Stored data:
++++++++
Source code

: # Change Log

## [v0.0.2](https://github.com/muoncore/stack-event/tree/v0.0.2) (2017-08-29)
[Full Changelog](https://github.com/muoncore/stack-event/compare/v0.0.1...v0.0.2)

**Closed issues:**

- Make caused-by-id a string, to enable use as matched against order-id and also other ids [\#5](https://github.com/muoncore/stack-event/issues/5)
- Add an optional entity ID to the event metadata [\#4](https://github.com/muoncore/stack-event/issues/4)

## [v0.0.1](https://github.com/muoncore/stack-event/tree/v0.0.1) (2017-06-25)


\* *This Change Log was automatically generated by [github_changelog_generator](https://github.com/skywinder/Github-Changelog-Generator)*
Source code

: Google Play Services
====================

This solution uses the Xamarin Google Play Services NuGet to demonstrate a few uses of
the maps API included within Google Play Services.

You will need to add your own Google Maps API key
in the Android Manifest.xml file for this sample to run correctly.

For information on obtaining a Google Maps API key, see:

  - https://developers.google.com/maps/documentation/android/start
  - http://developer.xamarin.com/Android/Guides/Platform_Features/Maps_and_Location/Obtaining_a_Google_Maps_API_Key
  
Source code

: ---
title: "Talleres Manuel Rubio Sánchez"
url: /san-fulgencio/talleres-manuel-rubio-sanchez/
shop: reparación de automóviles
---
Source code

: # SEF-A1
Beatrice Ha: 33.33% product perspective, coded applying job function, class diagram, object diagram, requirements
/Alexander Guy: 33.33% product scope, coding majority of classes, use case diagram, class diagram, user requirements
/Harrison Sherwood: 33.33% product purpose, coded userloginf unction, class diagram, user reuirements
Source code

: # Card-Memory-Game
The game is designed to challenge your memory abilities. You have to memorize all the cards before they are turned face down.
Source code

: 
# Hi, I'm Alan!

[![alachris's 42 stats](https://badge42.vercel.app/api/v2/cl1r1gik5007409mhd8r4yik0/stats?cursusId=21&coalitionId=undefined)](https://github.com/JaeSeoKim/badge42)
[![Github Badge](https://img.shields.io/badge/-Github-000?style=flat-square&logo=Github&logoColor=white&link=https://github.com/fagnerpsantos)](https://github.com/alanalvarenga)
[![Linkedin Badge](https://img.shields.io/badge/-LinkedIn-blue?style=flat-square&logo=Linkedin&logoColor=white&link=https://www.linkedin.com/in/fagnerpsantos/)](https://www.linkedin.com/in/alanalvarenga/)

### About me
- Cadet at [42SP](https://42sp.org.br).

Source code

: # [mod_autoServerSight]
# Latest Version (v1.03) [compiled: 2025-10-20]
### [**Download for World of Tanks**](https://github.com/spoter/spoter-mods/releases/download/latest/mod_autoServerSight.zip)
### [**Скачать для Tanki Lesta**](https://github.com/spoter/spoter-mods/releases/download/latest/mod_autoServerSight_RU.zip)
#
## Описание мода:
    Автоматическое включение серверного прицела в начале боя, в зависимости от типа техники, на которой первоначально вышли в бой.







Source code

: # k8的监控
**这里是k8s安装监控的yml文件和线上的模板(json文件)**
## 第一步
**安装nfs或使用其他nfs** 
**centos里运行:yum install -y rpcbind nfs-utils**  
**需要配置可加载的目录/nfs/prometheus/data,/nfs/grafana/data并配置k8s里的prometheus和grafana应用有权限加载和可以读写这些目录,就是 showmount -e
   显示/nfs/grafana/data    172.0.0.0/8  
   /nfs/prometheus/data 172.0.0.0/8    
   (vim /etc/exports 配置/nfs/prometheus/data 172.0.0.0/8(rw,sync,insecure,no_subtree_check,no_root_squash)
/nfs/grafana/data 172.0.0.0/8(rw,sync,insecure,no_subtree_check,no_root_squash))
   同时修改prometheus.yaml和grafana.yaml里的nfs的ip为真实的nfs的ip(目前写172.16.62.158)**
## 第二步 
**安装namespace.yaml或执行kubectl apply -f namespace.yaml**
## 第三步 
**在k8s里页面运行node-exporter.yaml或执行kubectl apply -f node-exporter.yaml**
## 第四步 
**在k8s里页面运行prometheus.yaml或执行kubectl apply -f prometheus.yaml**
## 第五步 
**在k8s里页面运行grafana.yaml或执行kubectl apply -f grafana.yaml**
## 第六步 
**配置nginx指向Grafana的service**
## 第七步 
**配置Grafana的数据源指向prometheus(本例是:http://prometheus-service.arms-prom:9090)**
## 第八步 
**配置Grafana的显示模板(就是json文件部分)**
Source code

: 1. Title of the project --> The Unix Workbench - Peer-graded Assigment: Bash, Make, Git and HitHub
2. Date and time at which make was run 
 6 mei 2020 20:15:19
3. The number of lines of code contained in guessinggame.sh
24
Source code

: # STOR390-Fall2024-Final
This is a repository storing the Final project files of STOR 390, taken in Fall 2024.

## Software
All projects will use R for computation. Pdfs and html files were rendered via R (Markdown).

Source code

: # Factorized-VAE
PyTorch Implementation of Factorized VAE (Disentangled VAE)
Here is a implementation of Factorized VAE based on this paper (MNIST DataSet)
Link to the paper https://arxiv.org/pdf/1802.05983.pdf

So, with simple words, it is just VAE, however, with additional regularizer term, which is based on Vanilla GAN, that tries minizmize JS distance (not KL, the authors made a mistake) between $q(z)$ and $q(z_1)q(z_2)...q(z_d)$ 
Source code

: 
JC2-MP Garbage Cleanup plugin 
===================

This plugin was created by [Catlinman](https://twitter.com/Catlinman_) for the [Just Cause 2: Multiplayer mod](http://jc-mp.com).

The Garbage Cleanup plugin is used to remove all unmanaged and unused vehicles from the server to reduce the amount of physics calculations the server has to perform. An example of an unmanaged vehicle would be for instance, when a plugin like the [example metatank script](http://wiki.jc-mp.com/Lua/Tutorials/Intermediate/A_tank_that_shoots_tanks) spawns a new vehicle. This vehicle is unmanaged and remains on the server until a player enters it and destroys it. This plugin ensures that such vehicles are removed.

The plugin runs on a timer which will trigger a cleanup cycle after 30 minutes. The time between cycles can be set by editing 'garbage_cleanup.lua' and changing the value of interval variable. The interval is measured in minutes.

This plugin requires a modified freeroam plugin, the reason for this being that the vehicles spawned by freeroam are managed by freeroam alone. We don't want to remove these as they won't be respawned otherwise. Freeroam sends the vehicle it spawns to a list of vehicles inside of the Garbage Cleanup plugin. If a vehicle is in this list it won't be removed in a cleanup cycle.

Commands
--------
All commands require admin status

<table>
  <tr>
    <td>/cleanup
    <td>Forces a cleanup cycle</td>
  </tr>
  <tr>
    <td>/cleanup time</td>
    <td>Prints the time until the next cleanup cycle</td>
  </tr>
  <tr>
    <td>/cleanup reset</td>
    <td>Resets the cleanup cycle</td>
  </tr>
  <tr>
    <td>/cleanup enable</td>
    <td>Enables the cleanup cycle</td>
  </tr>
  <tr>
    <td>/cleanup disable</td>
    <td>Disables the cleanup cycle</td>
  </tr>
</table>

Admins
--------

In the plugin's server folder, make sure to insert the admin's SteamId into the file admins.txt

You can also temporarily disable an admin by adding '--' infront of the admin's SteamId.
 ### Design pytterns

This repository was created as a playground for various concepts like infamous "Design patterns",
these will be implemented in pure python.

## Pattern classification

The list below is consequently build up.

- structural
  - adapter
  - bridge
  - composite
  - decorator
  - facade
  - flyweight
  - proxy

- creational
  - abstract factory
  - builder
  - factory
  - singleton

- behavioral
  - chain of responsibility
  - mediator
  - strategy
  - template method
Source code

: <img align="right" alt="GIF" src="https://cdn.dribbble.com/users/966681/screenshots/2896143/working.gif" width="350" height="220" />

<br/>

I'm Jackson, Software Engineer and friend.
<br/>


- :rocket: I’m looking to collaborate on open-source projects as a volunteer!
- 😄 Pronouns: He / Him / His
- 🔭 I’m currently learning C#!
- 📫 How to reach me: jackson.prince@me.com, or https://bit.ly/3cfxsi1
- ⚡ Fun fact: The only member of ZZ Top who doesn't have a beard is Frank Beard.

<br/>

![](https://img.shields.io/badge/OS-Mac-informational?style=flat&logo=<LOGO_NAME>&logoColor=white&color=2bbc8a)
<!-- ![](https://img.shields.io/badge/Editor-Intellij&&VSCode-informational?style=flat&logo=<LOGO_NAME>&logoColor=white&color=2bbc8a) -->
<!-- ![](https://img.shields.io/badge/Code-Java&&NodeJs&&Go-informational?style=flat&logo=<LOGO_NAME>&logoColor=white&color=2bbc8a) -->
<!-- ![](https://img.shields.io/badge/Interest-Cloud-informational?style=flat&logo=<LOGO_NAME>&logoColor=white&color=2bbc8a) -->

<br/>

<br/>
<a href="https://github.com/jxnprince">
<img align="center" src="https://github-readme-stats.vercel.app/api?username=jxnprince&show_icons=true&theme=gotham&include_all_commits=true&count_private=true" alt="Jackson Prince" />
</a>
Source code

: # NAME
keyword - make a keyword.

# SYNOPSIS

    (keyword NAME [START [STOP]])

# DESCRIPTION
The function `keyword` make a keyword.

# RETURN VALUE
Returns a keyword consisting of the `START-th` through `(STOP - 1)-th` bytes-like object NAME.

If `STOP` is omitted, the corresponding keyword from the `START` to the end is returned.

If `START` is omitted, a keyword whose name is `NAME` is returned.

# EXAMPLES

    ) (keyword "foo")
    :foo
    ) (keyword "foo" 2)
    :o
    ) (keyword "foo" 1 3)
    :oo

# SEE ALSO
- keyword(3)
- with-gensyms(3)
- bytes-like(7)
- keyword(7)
++++++++
Retype only the lines above between the line with "Link to the" and the line with "The Garbage Cleanup plugin is", counting those two lines as well, and keep every character as it is.

Link to the paper https://arxiv.org/pdf/1802.05983.pdf

So, with simple words, it is just VAE, however, with additional regularizer term, which is based on Vanilla GAN, that tries minizmize JS distance (not KL, the authors made a mistake) between $q(z)$ and $q(z_1)q(z_2)...q(z_d)$ 
Source code

: 
JC2-MP Garbage Cleanup plugin 
===================

This plugin was created by [Catlinman](https://twitter.com/Catlinman_) for the [Just Cause 2: Multiplayer mod](http://jc-mp.com).

The Garbage Cleanup plugin is used to remove all unmanaged and unused vehicles from the server to reduce the amount of physics calculations the server has to perform. An example of an unmanaged vehicle would be for instance, when a plugin like the [example metatank script](http://wiki.jc-mp.com/Lua/Tutorials/Intermediate/A_tank_that_shoots_tanks) spawns a new vehicle. This vehicle is unmanaged and remains on the server until a player enters it and destroys it. This plugin ensures that such vehicles are removed.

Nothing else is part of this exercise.